She doesn't say a word as we enter the washroom and she shuts the door behind her. She turns to me and opens her arms and I immediately hug her, crying my eyes out. I am not crying because Finn showed up, I am crying because I was just the centre of attention again, I am crying because the look Chris gave me when I stepped away has my heart all confused, I am crying because every time Evan touches me, I have to pull away in order to not drown in guilt and shame. But, mostly, I am crying because Finn mentioned my mother.

"I am so sorry, Adri." She says and I nod, stepping away and turning towards the faucet.

I throw water on my face to cool down my warm skin and close my eyes, telling myself that I have cried enough this month in front of others. I hate crying, because it makes me feel pathetic. I take in a deep breath and turn to Breanna.

"My hand hurts like a fucking bitch." I tell her and she laughs loudly, taking my hand in hers.

"Let's go to nurse's office, yeah?" She says and I shake my head.

"She's going to put up questions, and I am pretty sure I will get suspended if I say that I punched a student, and also smacked him." I tell her and she thinks about it for a second before nodding.

As if on cue, the door bursts open and Chris enters, a box in his hand and looks between Breanna and I. While she does the same, looking between Chris and I, making me want to roll my eyes but I resist the temptation.

"Luke was looking for you." He tells her and she looks at me, as if asking me if I am going to be okay and I give her a nod.

When she leaves, Chris turns to me. He gestures towards the sink counter and this time, I roll my eyes. The two of us need to stop ending up like this.

"Is your hand throbbing yet?" He asks and I nod.

"Like a fucking bitch." I repeat my words from earlier and he chuckles.

He steps towards me with a hesitant look in his eyes and I gulp. "Is it okay if I apply something on it to help with the pain?" He asks, pointing towards my hands and I nod.

If I hadn't pulled away from him earlier, I am pretty sure he wouldn't have asked for permission. He takes my hand in his and I try not to gasp at the feelings his touch brings to me, even when he's holding my injured hand.

I thought a lot about that this last week, as to why that happens, and the only thing I could come up with was the fact that I find him physically attractive. I don't mind denying the fact that I think Chris is hot, like really hot. So I think it's safe to say that I am attracted to him. Yup, I am a little taken aback by the fact, seeing as to how a month back I disliked his guts so much. But, he has a really hot face, and body.

He pulls open the first aid box and takes out a cream and applies it on my bruised hand, making me wince in pain. His brows are pinched together as he studies my hand, trying not to touch much because it hurts.
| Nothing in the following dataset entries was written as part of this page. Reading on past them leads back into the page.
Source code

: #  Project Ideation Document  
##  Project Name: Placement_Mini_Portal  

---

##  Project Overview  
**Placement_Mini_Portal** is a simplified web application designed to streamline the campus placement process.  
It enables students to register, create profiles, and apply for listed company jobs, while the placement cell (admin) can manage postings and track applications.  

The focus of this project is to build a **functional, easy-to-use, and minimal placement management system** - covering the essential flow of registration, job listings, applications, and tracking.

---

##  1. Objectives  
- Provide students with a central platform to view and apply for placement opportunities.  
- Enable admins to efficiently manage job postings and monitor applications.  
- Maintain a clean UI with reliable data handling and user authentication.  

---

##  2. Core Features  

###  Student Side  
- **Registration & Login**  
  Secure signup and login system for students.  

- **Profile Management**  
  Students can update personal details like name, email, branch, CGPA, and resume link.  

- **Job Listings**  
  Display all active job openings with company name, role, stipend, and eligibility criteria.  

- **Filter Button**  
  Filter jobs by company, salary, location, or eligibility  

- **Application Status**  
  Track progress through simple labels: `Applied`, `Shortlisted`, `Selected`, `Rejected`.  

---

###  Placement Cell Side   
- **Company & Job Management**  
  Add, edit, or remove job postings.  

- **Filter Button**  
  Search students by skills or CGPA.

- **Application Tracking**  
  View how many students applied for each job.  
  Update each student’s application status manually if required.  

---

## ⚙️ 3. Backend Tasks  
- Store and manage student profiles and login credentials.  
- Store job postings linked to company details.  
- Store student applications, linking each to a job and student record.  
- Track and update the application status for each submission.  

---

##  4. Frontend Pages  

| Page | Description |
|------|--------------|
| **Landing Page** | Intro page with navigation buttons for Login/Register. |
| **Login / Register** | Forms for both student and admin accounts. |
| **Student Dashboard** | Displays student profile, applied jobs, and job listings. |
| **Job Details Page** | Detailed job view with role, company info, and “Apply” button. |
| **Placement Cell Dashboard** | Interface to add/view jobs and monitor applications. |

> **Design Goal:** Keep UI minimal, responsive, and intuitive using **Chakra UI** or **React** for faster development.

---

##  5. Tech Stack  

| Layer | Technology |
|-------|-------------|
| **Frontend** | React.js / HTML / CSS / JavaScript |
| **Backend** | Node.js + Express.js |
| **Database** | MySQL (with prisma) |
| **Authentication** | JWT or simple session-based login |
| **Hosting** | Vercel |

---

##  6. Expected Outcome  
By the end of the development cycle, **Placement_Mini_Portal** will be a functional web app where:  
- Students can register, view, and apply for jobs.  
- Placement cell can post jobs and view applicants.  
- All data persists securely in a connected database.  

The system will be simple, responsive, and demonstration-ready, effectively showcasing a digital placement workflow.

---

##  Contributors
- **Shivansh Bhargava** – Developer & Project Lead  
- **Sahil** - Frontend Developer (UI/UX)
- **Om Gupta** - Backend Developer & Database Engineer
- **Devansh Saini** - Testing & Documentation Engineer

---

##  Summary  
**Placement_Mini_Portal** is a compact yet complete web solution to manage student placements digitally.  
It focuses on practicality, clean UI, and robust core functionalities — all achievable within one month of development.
When he looks up, his eyes meet mine and I don't look away.

"Why do you have first aid box with you?" I ask and he keeps the medicine back in it.

"Basketball." He says and I nod, understanding. He must have game injuries, and it's ordered by Coach to have one in their lockers in case anyone needs it during the practice because usually nurse's office closes by then.

"I am sorry about what happened back there." I mumble and he frowns at me.

"Why are you apologising?" He asks and I look away from his piercing gaze.

"I caused a scene back there," I say and then mumble under my breath, "too much attention."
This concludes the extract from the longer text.